→ ASSIGNMENT:
Leaving all pictures aside, write out the records below precisely as given.
──────────
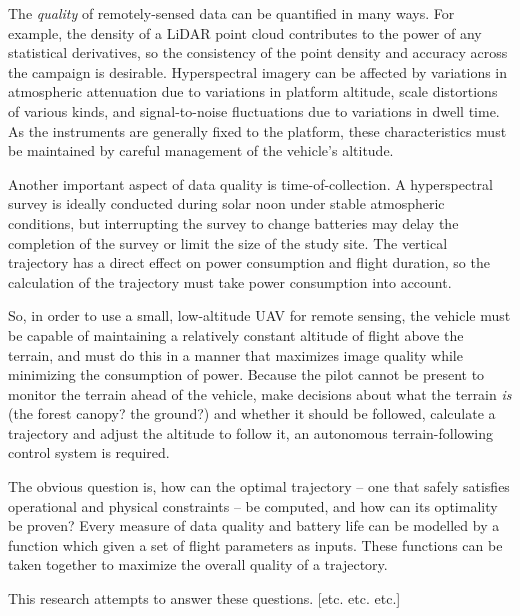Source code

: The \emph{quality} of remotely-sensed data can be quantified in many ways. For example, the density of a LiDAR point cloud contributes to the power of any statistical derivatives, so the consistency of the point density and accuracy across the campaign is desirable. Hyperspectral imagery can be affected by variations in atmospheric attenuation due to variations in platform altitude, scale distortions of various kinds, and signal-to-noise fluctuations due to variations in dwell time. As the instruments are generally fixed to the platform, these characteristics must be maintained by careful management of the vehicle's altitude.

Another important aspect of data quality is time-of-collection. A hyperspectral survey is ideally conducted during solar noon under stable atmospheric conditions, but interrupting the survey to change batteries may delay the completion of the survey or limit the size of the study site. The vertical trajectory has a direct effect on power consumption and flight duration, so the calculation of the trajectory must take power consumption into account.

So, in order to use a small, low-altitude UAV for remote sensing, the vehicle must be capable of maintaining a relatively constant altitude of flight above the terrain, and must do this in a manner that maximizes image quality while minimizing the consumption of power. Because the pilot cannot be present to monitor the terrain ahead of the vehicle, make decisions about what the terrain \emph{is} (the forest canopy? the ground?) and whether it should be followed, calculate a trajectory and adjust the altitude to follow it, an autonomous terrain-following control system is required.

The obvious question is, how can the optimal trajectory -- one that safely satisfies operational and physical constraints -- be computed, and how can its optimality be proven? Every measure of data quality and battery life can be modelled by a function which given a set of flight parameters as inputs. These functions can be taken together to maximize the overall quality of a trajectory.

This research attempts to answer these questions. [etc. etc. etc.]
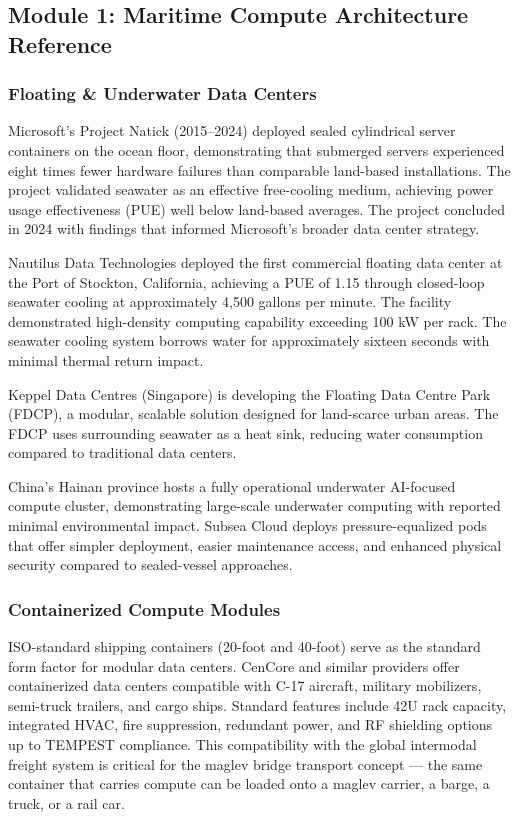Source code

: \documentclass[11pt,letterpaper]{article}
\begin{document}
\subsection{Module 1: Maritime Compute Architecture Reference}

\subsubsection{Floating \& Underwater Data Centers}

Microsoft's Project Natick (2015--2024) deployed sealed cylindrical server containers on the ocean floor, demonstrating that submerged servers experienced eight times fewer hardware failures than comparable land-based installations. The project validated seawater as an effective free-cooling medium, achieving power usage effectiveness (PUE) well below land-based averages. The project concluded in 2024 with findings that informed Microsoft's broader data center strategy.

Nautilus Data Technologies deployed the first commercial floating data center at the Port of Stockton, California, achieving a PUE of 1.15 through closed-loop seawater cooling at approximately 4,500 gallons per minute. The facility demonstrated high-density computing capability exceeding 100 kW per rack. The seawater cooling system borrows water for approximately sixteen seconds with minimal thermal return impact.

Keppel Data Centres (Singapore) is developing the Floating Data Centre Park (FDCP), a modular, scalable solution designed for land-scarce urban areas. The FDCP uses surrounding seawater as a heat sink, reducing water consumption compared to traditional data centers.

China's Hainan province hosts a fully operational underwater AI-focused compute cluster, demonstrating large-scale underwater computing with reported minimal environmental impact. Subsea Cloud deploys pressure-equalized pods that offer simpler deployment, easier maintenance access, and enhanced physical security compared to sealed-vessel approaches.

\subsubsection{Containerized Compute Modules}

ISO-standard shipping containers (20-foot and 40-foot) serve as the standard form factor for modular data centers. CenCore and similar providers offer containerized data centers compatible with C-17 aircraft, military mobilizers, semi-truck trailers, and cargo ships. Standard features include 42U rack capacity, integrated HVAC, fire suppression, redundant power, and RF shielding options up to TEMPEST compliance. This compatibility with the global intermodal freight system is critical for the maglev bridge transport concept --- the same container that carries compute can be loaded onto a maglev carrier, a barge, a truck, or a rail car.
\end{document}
──────────
→ RESULT:
Source code

: The \emph{quality} of remotely-sensed data can be quantified in many ways. For example, the density of a LiDAR point cloud contributes to the power of any statistical derivatives, so the consistency of the point density and accuracy across the campaign is desirable. Hyperspectral imagery can be affected by variations in atmospheric attenuation due to variations in platform altitude, scale distortions of various kinds, and signal-to-noise fluctuations due to variations in dwell time. As the instruments are generally fixed to the platform, these characteristics must be maintained by careful management of the vehicle's altitude.

Another important aspect of data quality is time-of-collection. A hyperspectral survey is ideally conducted during solar noon under stable atmospheric conditions, but interrupting the survey to change batteries may delay the completion of the survey or limit the size of the study site. The vertical trajectory has a direct effect on power consumption and flight duration, so the calculation of the trajectory must take power consumption into account.

So, in order to use a small, low-altitude UAV for remote sensing, the vehicle must be capable of maintaining a relatively constant altitude of flight above the terrain, and must do this in a manner that maximizes image quality while minimizing the consumption of power. Because the pilot cannot be present to monitor the terrain ahead of the vehicle, make decisions about what the terrain \emph{is} (the forest canopy? the ground?) and whether it should be followed, calculate a trajectory and adjust the altitude to follow it, an autonomous terrain-following control system is required.

The obvious question is, how can the optimal trajectory -- one that safely satisfies operational and physical constraints -- be computed, and how can its optimality be proven? Every measure of data quality and battery life can be modelled by a function which given a set of flight parameters as inputs. These functions can be taken together to maximize the overall quality of a trajectory.

This research attempts to answer these questions. [etc. etc. etc.]
Source code

: \documentclass[11pt,letterpaper]{article}
\begin{document}
\subsection{Module 1: Maritime Compute Architecture Reference}

\subsubsection{Floating \& Underwater Data Centers}

Microsoft's Project Natick (2015--2024) deployed sealed cylindrical server containers on the ocean floor, demonstrating that submerged servers experienced eight times fewer hardware failures than comparable land-based installations. The project validated seawater as an effective free-cooling medium, achieving power usage effectiveness (PUE) well below land-based averages. The project concluded in 2024 with findings that informed Microsoft's broader data center strategy.

Nautilus Data Technologies deployed the first commercial floating data center at the Port of Stockton, California, achieving a PUE of 1.15 through closed-loop seawater cooling at approximately 4,500 gallons per minute. The facility demonstrated high-density computing capability exceeding 100 kW per rack. The seawater cooling system borrows water for approximately sixteen seconds with minimal thermal return impact.

Keppel Data Centres (Singapore) is developing the Floating Data Centre Park (FDCP), a modular, scalable solution designed for land-scarce urban areas. The FDCP uses surrounding seawater as a heat sink, reducing water consumption compared to traditional data centers.

China's Hainan province hosts a fully operational underwater AI-focused compute cluster, demonstrating large-scale underwater computing with reported minimal environmental impact. Subsea Cloud deploys pressure-equalized pods that offer simpler deployment, easier maintenance access, and enhanced physical security compared to sealed-vessel approaches.

\subsubsection{Containerized Compute Modules}

ISO-standard shipping containers (20-foot and 40-foot) serve as the standard form factor for modular data centers. CenCore and similar providers offer containerized data centers compatible with C-17 aircraft, military mobilizers, semi-truck trailers, and cargo ships. Standard features include 42U rack capacity, integrated HVAC, fire suppression, redundant power, and RF shielding options up to TEMPEST compliance. This compatibility with the global intermodal freight system is critical for the maglev bridge transport concept --- the same container that carries compute can be loaded onto a maglev carrier, a barge, a truck, or a rail car.
\end{document}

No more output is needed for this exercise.